鶴は千尺も積もった雪原を蹴破って大空に飛び立つ。また龍は一面に氷の張り詰めた池を突き破って空に昇る。彼らはどんな困難をも突き破って、自分に備わった力を存分に発揮する。悟りを開いた者は、即今この現実世界の只中で、悟りの力をどのように発揮するか、という質問に対して答えた語。

少しの困難に出逢っただけで、直ぐに落ち込んでしまう人がある。反対にどんな苦しみを受けても平然としている人がある。若い人なら血液型の違いだと言うであろう。あるいはそうであるかも知れない。
 持って生まれた本来の個性が、さらに修行や訓練によって磨かれれば、一層すばらしい力となって生活の上に活かされるのだ。譬え金剛石であっても、磨かなければ珠玉にはならない道理であるから。そういえば私などの少年のころ頰を紅くして歌った、昭憲皇太后の御歌を思い出す。

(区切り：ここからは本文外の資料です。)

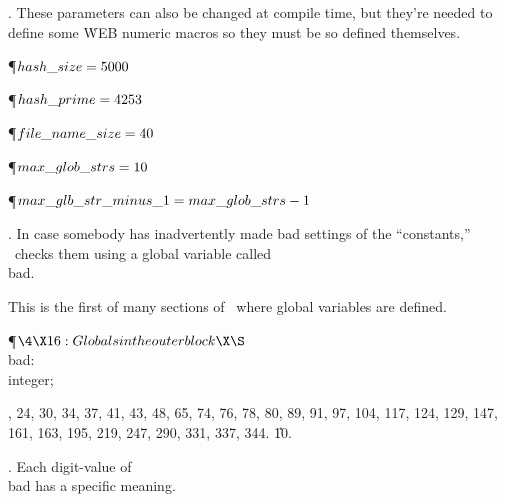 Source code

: .
These parameters can also be changed at compile time, but they're
needed to define some \.{WEB} numeric macros so they must be so
defined themselves.

\Y\P\D {}$\\{hash\_size}=5000$\par
\P\D {}$\\{hash\_prime}=4253$\par
\P\D {}$\\{file\_name\_size}=40$%
\par
\P\D {}$\\{max\_glob\_strs}=10$\par
\P\D {}$\\{max\_glb\_str\_minus\_1}=\\{max\_glob\_strs}-1$\par
\fi

.
In case somebody has inadvertently made bad settings of the ``constants,''
\BibTeX\ checks them using a global variable called \\{bad}.

This is the first of many sections of \BibTeX\ where global variables are
defined.

\Y\P$\4\X16:Globals in the outer block\X\S$\6
\4\\{bad}: \\{integer};\par
{}, 24, 30, 34, 37, 41, 43, 48, 65, 74, 76, 78, 80, 89, 91, 97, 104, 117,
124, 129, 147, 161, 163, 195, 219, 247, 290, 331, 337, 344.
\U10.\fi

.
Each digit-value of \\{bad} has a specific meaning.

金剛石も磨かずば/玉の光は沿わざらむ/人も学びて後にこそ/まことの徳はあらわるれ/時計の針の絶え間なく/巡るが如く時の間も/日陰惜しみて励みなば/如何なる業か成らざらむ
人は器に従いて/その様々になりぬなり/人は交わる友により/良きに悪しきに移るなり/己れに勝る良き友を/選び求めてもろともに/心の駒に鞭打ちて/学びの道に進めかし

 もう一つ、困難に屈服しないための教訓がある。それは「柳に雪折れ無し」ということだ。初めから勢いよく困難に立ち向かうと、台風に吹かれて倒れる大木のように胴体から折れてしまうだろう。柳は風に対しても常に柔軟であるから、折れることはないのだ。